5. “How do you explain a sunset if their is no God?”
This is the one which inspired me to respond to any of these at all. At first I laughed at 5 like everyone else, but later I convinced myself that she couldn’t possibly be as stupid as her question seems to be. I simply refuse to believe that she’s asking a question to which the answer, “the rotation of the earth relative to the sun,” would make her go, “oh, yeah, that makes sense, thanks.”

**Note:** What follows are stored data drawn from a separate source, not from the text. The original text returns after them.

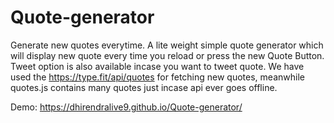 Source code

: # Quote-generator
Generate new quotes everytime. 
A lite weight simple quote generator which will display new quote every time you reload or press the new Quote Button. Tweet option is also available incase you want to tweet
quote. 
We have used the https://type.fit/api/quotes for fetching new quotes, meanwhile quotes.js contains many quotes just incase api ever goes offline. 

Demo: https://dhirendralive9.github.io/Quote-generator/
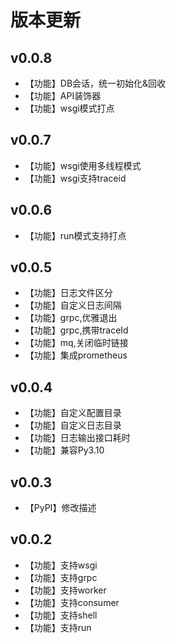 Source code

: # 版本更新

## v0.0.8
 * 【功能】DB会话，统一初始化&回收
 * 【功能】API装饰器
 * 【功能】wsgi模式打点

## v0.0.7
 * 【功能】wsgi使用多线程模式
 * 【功能】wsgi支持traceid

## v0.0.6
 * 【功能】run模式支持打点

## v0.0.5
 * 【功能】日志文件区分
 * 【功能】自定义日志间隔
 * 【功能】grpc,优雅退出
 * 【功能】grpc,携带traceId
 * 【功能】mq,关闭临时链接
 * 【功能】集成prometheus

## v0.0.4
 * 【功能】自定义配置目录
 * 【功能】自定义日志目录
 * 【功能】日志输出接口耗时
 * 【功能】兼容Py3.10

## v0.0.3
 * 【PyPI】修改描述

## v0.0.2
 * 【功能】支持wsgi
 * 【功能】支持grpc
 * 【功能】支持worker
 * 【功能】支持consumer
 * 【功能】支持shell
 * 【功能】支持run

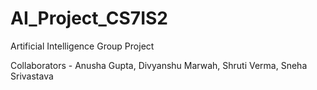 # AI_Project_CS7IS2
Artificial Intelligence Group Project

Collaborators - Anusha Gupta, Divyanshu Marwah, Shruti Verma, Sneha Srivastava
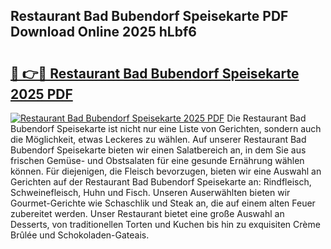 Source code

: ## Restaurant Bad Bubendorf Speisekarte PDF Download Online 2025 hLbf6

# <h2><a href="http://gc78icn.nevu.top/?p=Restaurant+Bad+Bubendorf+Speisekarte">🔗 👉🔴 Restaurant Bad Bubendorf Speisekarte 2025 PDF</a></h2>

[![Restaurant Bad Bubendorf Speisekarte 2025 PDF](https://i.imgur.com/dBaPXMq.png)](http://gc78icn.nevu.top/?p=Restaurant+Bad+Bubendorf+Speisekarte)
Die Restaurant Bad Bubendorf Speisekarte ist nicht nur eine Liste von Gerichten, sondern auch die Möglichkeit, etwas Leckeres zu wählen. Auf unserer Restaurant Bad Bubendorf Speisekarte bieten wir einen Salatbereich an, in dem Sie aus frischen Gemüse- und Obstsalaten für eine gesunde Ernährung wählen können. Für diejenigen, die Fleisch bevorzugen, bieten wir eine Auswahl an Gerichten auf der Restaurant Bad Bubendorf Speisekarte an: Rindfleisch, Schweinefleisch, Huhn und Fisch. Unseren Auserwählten bieten wir Gourmet-Gerichte wie Schaschlik und Steak an, die auf einem alten Feuer zubereitet werden. Unser Restaurant bietet eine große Auswahl an Desserts, von traditionellen Torten und Kuchen bis hin zu exquisiten Crème Brûlée und Schokoladen-Gateais.
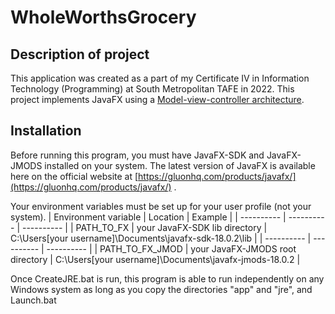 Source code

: # WholeWorthsGrocery

## Description of project
This application was created as a part of my Certificate IV in Information Technology (Programming) at South Metropolitan TAFE in 2022. This project implements JavaFX using a [Model-view-controller architecture](https://en.wikipedia.org/wiki/Model%E2%80%93view%E2%80%93controller).

## Installation
Before running this program, you must have JavaFX-SDK and JavaFX-JMODS installed on your system. The latest version of JavaFX is available here on the official website at [https://gluonhq.com/products/javafx/](https://gluonhq.com/products/javafx/) .

Your environment variables must be set up for your user profile (not your system).
| Environment variable | Location | Example |
| ---------- | ---------- | ---------- |
| PATH_TO_FX | your JavaFX-SDK lib directory | C:\Users\[your username]\Documents\javafx-sdk-18.0.2\lib |
| ---------- | ---------- | ---------- |
| PATH_TO_FX_JMOD | your JavaFX-JMODS root directory | C:\Users\[your username]\Documents\javafx-jmods-18.0.2 |

Once CreateJRE.bat is run, this program is able to run independently on any Windows system
as long as you copy the directories "app" and "jre", and Launch.bat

Instead, I think 5 must be asking something like, “what is the source of the beauty which imbues all of nature?” She may not be able to frame it in her mind in those terms, but nevertheless I think that’s what she’s getting at. She may have had transcendental experiences of beauty while looking at sunsets, and cannot imagine how such experiences could occur in a world without god. And I can kind of understand why she might struggle with that, when her experience of science will have been dry, boring school lessons explaining physical laws and cellular functions, while her experience of religion will have been big, dramatic stories, sunlight shining into church through stained glass windows and ecstatic singing with groups of people she loves.
You could try to make her read Richard Dawkins‘s Unweaving the Rainbow, in which he argues that understanding something scientifically needn’t dispel your wonder for it.
You could try to make her read Sam Harris‘s various writings (currently only in individual articles or chapters, but due to be published in 2014 inĀ Waking Up: A Guide to Spirituality Without Religion) about how it’s possible, valid and important for atheists to have spiritual experiences too.
You could try to make her read reams of neuroscience textbooks and papers explaining the neural and biochemical mechanics of transcendental and religious experiences.
But none of that’s going to get you anywhere while she’s still happy having all of those experiences with her family and friends in church, and ignoring all of the science which contradicts the associated dogma.
The bottom line is, secularism and science have already won the battle in the arena of facts and theory, but they’re still being outflanked by religion in its ability to put on a good show. Religion is extremely adept (since it has thousands of years of experience) at inducing people into having awe-inspiring, group-ecstatic transcendental experiences, precisely when and where it wants them to, so that it can feed them messages about god at the same time.
If you want to persuade 5 to accept a scientific view of the world, you’re going to have to do a lot better than simply explaining the mechanics of a sunset. Perhaps the Sunday Assembly is a start.